U.S. Northern Command (NORTHCOM) should assume the role as the supported commander on issues related to the Arctic. NORTHCOM’s area of responsibility (AOR) includes Alaska and adjacent waters, meaning that the U.S. EEZ is within the AOR of NORTHCOM. NORTHCOM already has functional relationships with the Department of Homeland Security and other agencies that have interests or operate in the Arctic. Furthermore, NORTHCOM collaborates with Canadian forces in much of its activities related to security. While U.S. European Command’s AOR includes the Arctic nations of Denmark, Norway and Russia and a correspondingly large portion of the Arctic coast, the commander’s dual role as the military commander of NATO could place EUCOM in a difficult position. Therefore, we feel that NORTHCOM is best positioned to take the lead.
If NORTHCOM is designated as the supported commander for the Arctic, direct senior civilian involvement in such an arrangement would be critically important from the start. A potential solution is suggested by our colleagues Patrick Cronin and Kristin Lord in an April 2010 [Defense News] op-ed: “We need to create civilian-led equivalents of military combatant commands that can unify our diplomatic, development, public engagement and defense efforts”…This kind of regional hub for the Arctic could be designed as a test case for the concept of creating these “civilian COCOMs.” The military challenges in the Arctic resulting from changing climatic conditions generally stem from nonmilitary U.S. interests. Even more important, ensuring U.S. security interests in the Arctic will be impossible without strong and dedicated diplomacy and international coordination. Joint DOD and State Department leadership of this region offers the ideal way of promoting U.S. interests in the Arctic.
I’m going to throw one more onto the list, which we discussed in the report but did not make a strong recommendation on: fund more icebreakers. For the love of all that is holy, fund more icebreakers. I understand the extremely tight budget environment (and agree that the national debt itself could in the long term reduce this country’s fundamental stability if we don’t rope it in) but the United States should be able to have, at all times, at least one operable icebreaker beyond research vessels, and possibly up to three. As we noted in the report:
The National Research Council concluded in 2007 that the United States needed to maintain a fleet of three ships with icebreaking capabilities—in addition to the one existing research-only ship operated by the National Science Foundation—just for the Coast Guard to meet its existing responsibilities in the Arctic. Given the disrepair of two of the current three icebreakers, the report recommended the construction of replacements, which would take eight to ten years to complete, rather than financing repairs.

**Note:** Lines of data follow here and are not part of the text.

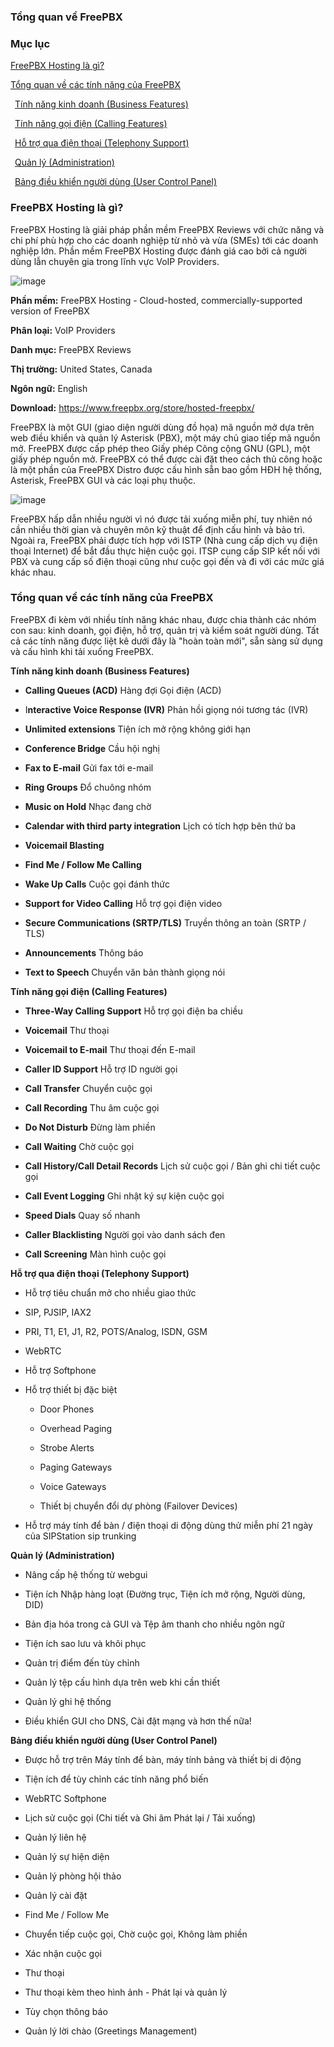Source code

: ### Tổng quan về FreePBX

### Mục lục

[FreePBX Hosting là gì?](#1)

[Tổng quan về các tính năng của FreePBX](#2)

&ensp;[Tính năng kinh doanh (Business Features)](#2.1)

&ensp;[Tính năng gọi điện (Calling Features)](#2.2)

&ensp;[Hỗ trợ qua điện thoại (Telephony Support)](#2.3)

&ensp;[Quản lý (Administration)](#2.4)

&ensp;[Bảng điều khiển người dùng (User Control Panel)](#2.5)


### <a name="1"> FreePBX Hosting là gì? </a>

FreePBX Hosting là giải pháp phần mềm FreePBX Reviews với chức năng và chi phí phù hợp cho các doanh nghiệp từ nhỏ và vừa (SMEs) tới các doanh nghiệp lớn. Phần mềm FreePBX Hosting được đánh giá cao bởi cả người dùng lẫn chuyên gia trong lĩnh vực VoIP Providers.

![image](https://user-images.githubusercontent.com/69178270/137050176-f65e8e0a-a680-45b0-a2b9-b732d6d33b2e.png)

**Phần mềm:** FreePBX Hosting - Cloud-hosted, commercially-supported version of FreePBX

**Phân loại:** VoIP Providers

**Danh mục:** FreePBX Reviews

**Thị trường:** United States, Canada

**Ngôn ngữ:** English

**Download:** https://www.freepbx.org/store/hosted-freepbx/

FreePBX là một GUI (giao diện người dùng đồ họa) mã nguồn mở dựa trên web điều khiển và quản lý Asterisk (PBX), một máy chủ giao tiếp mã nguồn mở. FreePBX được cấp phép theo Giấy phép Công cộng GNU (GPL), một giấy phép nguồn mở. FreePBX có thể được cài đặt theo cách thủ công hoặc là một phần của FreePBX Distro được cấu hình sẵn bao gồm HĐH hệ thống, Asterisk, FreePBX GUI và các loại phụ thuộc.

![image](https://user-images.githubusercontent.com/69178270/137050403-80ba9b2b-bfc9-43df-bb2f-a606b7743749.png)

FreePBX hấp dẫn nhiều người vì nó được tải xuống miễn phí, tuy nhiên nó cần nhiều thời gian và chuyên môn kỹ thuật để định cấu hình và bảo trì. Ngoài ra, FreePBX phải được tích hợp với ISTP (Nhà cung cấp dịch vụ điện thoại Internet) để bắt đầu thực hiện cuộc gọi. ITSP cung cấp SIP kết nối với PBX và cung cấp số điện thoại cũng như cuộc gọi đến và đi với các mức giá khác nhau.

### <a name="2"> Tổng quan về các tính năng của FreePBX </a>

FreePBX đi kèm với nhiều tính năng khác nhau, được chia thành các nhóm con sau: kinh doanh, gọi điện, hỗ trợ, quản trị và kiểm soát người dùng. Tất cả các tính năng được liệt kê dưới đây là "hoàn toàn mới", sẵn sàng sử dụng và cấu hình khi tải xuống FreePBX.

<a name="2.1"> **Tính năng kinh doanh (Business Features)** </a>

 - **Calling Queues (ACD)** Hàng đợi Gọi điện (ACD) 

 - I**nteractive Voice Response (IVR)** Phản hồi giọng nói tương tác (IVR)

 - **Unlimited extensions** Tiện ích mở rộng không giới hạn

 - **Conference Bridge** Cầu hội nghị

 - **Fax to E-mail** Gửi fax tới e-mail

 - **Ring Groups** Đổ chuông nhóm

 - **Music on Hold** Nhạc đang chờ

 - **Calendar with third party integration** Lịch có tích hợp bên thứ ba

 - **Voicemail Blasting** 

 - **Find Me / Follow Me Calling**

 - **Wake Up Calls** Cuộc gọi đánh thức

 - **Support for Video Calling** Hỗ trợ gọi điện video

 - **Secure Communications (SRTP/TLS)** Truyền thông an toàn (SRTP / TLS)

 - **Announcements** Thông báo

 - **Text to Speech** Chuyển văn bản thành giọng nói

<a name="2.2"> **Tính năng gọi điện (Calling Features)** </a>

 - **Three-Way Calling Support** Hỗ trợ gọi điện ba chiều

 - **Voicemail** Thư thoại

 - **Voicemail to E-mail** Thư thoại đến E-mail

 - **Caller ID Support** Hỗ trợ ID người gọi

 - **Call Transfer** Chuyển cuộc gọi

 - **Call Recording** Thu âm cuộc gọi

 - **Do Not Disturb** Đừng làm phiền

 - **Call Waiting** Chờ cuộc gọi

 - **Call History/Call Detail Records** Lịch sử cuộc gọi / Bản ghi chi tiết cuộc gọi

 - **Call Event Logging** Ghi nhật ký sự kiện cuộc gọi

 - **Speed Dials** Quay số nhanh

 - **Caller Blacklisting** Người gọi vào danh sách đen

 - **Call Screening** Màn hình cuộc gọi

<a name="2.3"> **Hỗ trợ qua điện thoại (Telephony Support)** </a>

 - Hỗ trợ tiêu chuẩn mở cho nhiều giao thức

 - SIP, PJSIP, IAX2

 - PRI, T1, E1, J1, R2, POTS/Analog, ISDN, GSM

 - WebRTC

 - Hỗ trợ Softphone

 - Hỗ trợ thiết bị đặc biệt

   * Door Phones

   * Overhead Paging

   * Strobe Alerts

   * Paging Gateways

   * Voice Gateways

   * Thiết bị chuyển đổi dự phòng (Failover Devices)

 - Hỗ trợ máy tính để bàn / điện thoại di động dùng thử miễn phí 21 ngày của SIPStation sip trunking

<a name="2.4"> **Quản lý (Administration)** </a>

 - Nâng cấp hệ thống từ webgui

 - Tiện ích Nhập hàng loạt (Đường trục, Tiện ích mở rộng, Người dùng, DID)

 - Bản địa hóa trong cả GUI và Tệp âm thanh cho nhiều ngôn ngữ

 - Tiện ích sao lưu và khôi phục

 - Quản trị điểm đến tùy chỉnh

 - Quản lý tệp cấu hình dựa trên web khi cần thiết

 - Quản lý ghi hệ thống

 - Điều khiển GUI cho DNS, Cài đặt mạng và hơn thế nữa!

<a name="2.5"> **Bảng điều khiển người dùng (User Control Panel)** </a>

 - Được hỗ trợ trên Máy tính để bàn, máy tính bảng và thiết bị di động

 - Tiện ích để tùy chỉnh các tính năng phổ biến

 - WebRTC Softphone

 - Lịch sử cuộc gọi (Chi tiết và Ghi âm Phát lại / Tải xuống)

 - Quản lý liên hệ

 - Quản lý sự hiện diện

 - Quản lý phòng hội thảo
 
 - Quản lý cài đặt

 - Find Me / Follow Me

 - Chuyển tiếp cuộc gọi, Chờ cuộc gọi, Không làm phiền

 - Xác nhận cuộc gọi

 - Thư thoại

 - Thư thoại kèm theo hình ảnh - Phát lại và quản lý

 - Tùy chọn thông báo

 - Quản lý lời chào (Greetings Management)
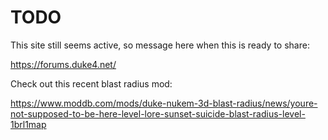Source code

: # TODO

This site still seems active, so message here when this is ready
to share:  

https://forums.duke4.net/


Check out this recent blast radius mod:


https://www.moddb.com/mods/duke-nukem-3d-blast-radius/news/youre-not-supposed-to-be-here-level-lore-sunset-suicide-blast-radius-level-1brl1map
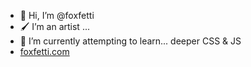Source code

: - 👋 Hi, I’m @foxfetti
- 🖌️ I’m an artist ...
- 🌱 I’m currently attempting to learn... deeper CSS & JS 
- [foxfetti.com](https://foxfetti.fun/)

<!---
foxfetti/foxfetti is a ✨ special ✨ repository because its `README.md` (this file) appears on your GitHub profile.
You can click the Preview link to take a look at your changes.
--->
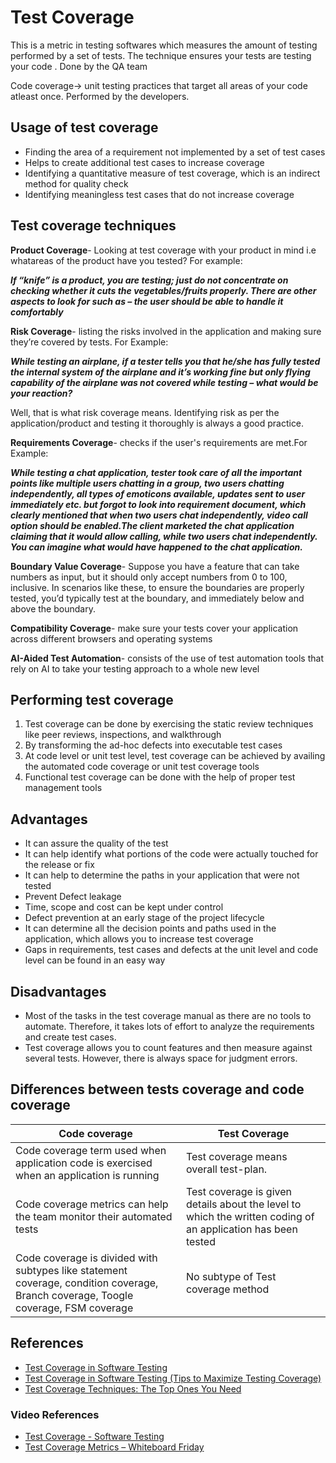 # Test Coverage

This is a metric in testing softwares which measures the amount of testing performed by a set of tests. The technique ensures your tests are testing your code . Done by the QA team

Code coverage-> unit testing practices that target all areas of your code atleast once. Performed by the developers.

## Usage of test coverage

- Finding the area of a requirement not implemented by a set of test cases
- Helps to create additional test cases to increase coverage
- Identifying a quantitative measure of test coverage, which is an indirect method for quality check
- Identifying meaningless test cases that do not increase coverage

## Test coverage techniques

**Product Coverage**- Looking at test coverage with your product in mind i.e whatareas of the product have you tested? For example:

  ***If “knife” is a product, you are testing; just do not concentrate on checking whether it cuts the vegetables/fruits properly. There are other aspects to look for such as – the user should be able to handle it comfortably***

**Risk Coverage**- listing the risks involved in the application and making sure they’re covered by tests. For Example:
  
  ***While testing an airplane, if a tester tells you that he/she has fully tested the internal system of the airplane and it’s working fine but only flying capability of the airplane was not covered while testing – what would be your reaction?***

Well, that is what risk coverage means. Identifying risk as per the application/product and testing it thoroughly is always a good practice.

**Requirements Coverage**- checks if the user's requirements are met.For Example:

***While testing a chat application, tester took care of all the important points like multiple users chatting in a group, two users chatting independently, all types of emoticons available, updates sent to user immediately etc. but forgot to look into requirement document, which clearly mentioned that when two users chat independently, video call option should be enabled.The client marketed the chat application claiming that it would allow calling, while two users chat independently. You can imagine what would have happened to the chat application.***

**Boundary Value Coverage**- Suppose you have a feature that can take numbers as input, but it should only accept numbers from 0 to  100, inclusive. In scenarios like these, to ensure the boundaries are properly tested, you’d typically test at the boundary, and immediately below and above the boundary.

**Compatibility Coverage**- make sure your tests cover your application across different browsers and operating systems

**AI-Aided Test Automation**- consists of the use of test automation tools that rely on AI to take your testing approach to a whole new level

## Performing test coverage

1. Test coverage can be done by exercising the static review techniques like peer reviews, inspections, and walkthrough
2. By transforming the ad-hoc defects into executable test cases
3. At code level or unit test level, test coverage can be achieved by availing the automated code coverage or unit test coverage tools
4. Functional test coverage can be done with the help of proper test management tools

## Advantages

- It can assure the quality of the test
- It can help identify what portions of the code were actually touched for the release or fix
- It can help to determine the paths in your application that were not tested
- Prevent Defect leakage
- Time, scope and cost can be kept under control
- Defect prevention at an early stage of the project lifecycle
- It can determine all the decision points and paths used in the application, which allows you to increase test coverage
- Gaps in requirements, test cases and defects at the unit level and code level can be found in an easy way

## Disadvantages

- Most of the tasks in the test coverage manual as there are no tools to automate. Therefore, it takes lots of effort to  analyze the requirements and create test cases.
- Test coverage allows you to count features and then measure against several tests. However, there is always space for judgment errors.

## Differences between tests coverage and code coverage

| Code coverage                                                                                                                      | Test Coverage                                                                                                |
|------------------------------------------------------------------------------------------------------------------------------------|--------------------------------------------------------------------------------------------------------------|
| Code coverage term used when application code is exercised when an application is running                                          | Test coverage means overall test-plan.                                                                       |
| Code coverage metrics can help the team monitor their automated tests                                                              | Test coverage is given details about the level to which the written coding of an application has been tested |
| Code coverage is divided with subtypes like statement coverage, condition coverage, Branch coverage, Toogle coverage, FSM coverage | No subtype of Test coverage method                                                                           |

## References

- [Test Coverage in Software Testing][1]
- [Test Coverage in Software Testing (Tips to Maximize Testing Coverage)][2]
- [Test Coverage Techniques: The Top Ones You Need][3]

### Video References

- [Test Coverage - Software Testing][4]
- [Test Coverage Metrics – Whiteboard Friday][5]

[1]: https://www.guru99.com/test-coverage-in-software-testing.html
[2]: https://www.softwaretestinghelp.com/test-coverage/
[3]: https://www.testim.io/blog/test-coverage-techniques/
[4]: https://www.youtube.com/watch?v=cMMXvozoXBk
[5]: https://www.youtube.com/watch?v=-MKSYGpxG5g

However, other estimates based on the most current climate change projections indicate that a fleet of three icebreakers would be either barely sufficient or fully inadequate if missions expand along with increased Arctic activity. Coast Guard Commandant Admiral Thad Allen testified in July 2009, “What we have right now, in my view, is the minimum capability we need to be able to respond if all three of them are operating, and they are not.”
And with that, I close on Arctic week…for now, anyways.